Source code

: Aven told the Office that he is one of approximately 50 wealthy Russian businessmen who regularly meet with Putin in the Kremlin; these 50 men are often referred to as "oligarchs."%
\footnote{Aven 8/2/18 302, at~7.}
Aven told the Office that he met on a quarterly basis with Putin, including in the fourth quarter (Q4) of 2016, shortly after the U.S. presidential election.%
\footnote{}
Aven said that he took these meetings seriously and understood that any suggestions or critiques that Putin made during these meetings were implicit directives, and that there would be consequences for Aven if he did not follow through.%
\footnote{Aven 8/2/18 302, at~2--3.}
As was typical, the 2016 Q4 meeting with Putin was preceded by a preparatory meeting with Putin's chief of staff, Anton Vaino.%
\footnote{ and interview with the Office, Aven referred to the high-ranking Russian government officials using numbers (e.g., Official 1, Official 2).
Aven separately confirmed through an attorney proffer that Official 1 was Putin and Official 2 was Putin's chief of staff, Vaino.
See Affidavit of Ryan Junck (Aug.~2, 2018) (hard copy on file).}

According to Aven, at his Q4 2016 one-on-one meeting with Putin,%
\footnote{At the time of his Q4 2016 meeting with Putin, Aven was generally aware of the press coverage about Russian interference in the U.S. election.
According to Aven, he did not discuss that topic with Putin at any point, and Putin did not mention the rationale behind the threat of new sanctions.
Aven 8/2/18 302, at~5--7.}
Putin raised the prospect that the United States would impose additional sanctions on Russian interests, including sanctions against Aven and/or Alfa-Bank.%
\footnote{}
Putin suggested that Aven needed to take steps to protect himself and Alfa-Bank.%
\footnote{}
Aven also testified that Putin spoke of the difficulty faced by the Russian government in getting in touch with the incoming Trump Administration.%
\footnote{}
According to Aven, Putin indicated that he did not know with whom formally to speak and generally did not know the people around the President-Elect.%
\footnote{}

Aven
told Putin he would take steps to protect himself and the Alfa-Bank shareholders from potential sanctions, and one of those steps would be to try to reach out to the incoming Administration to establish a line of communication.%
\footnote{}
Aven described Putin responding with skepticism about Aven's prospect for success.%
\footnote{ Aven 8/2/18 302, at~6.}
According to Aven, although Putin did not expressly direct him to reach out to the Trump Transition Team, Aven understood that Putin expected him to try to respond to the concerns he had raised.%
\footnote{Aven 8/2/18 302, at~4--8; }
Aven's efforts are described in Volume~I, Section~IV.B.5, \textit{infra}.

==================================================

The word to find is "Administration". Copy every line of the records that holds it.

- **Result of the task**:
Aven also testified that Putin spoke of the difficulty faced by the Russian government in getting in touch with the incoming Trump Administration.%
told Putin he would take steps to protect himself and the Alfa-Bank shareholders from potential sanctions, and one of those steps would be to try to reach out to the incoming Administration to establish a line of communication.%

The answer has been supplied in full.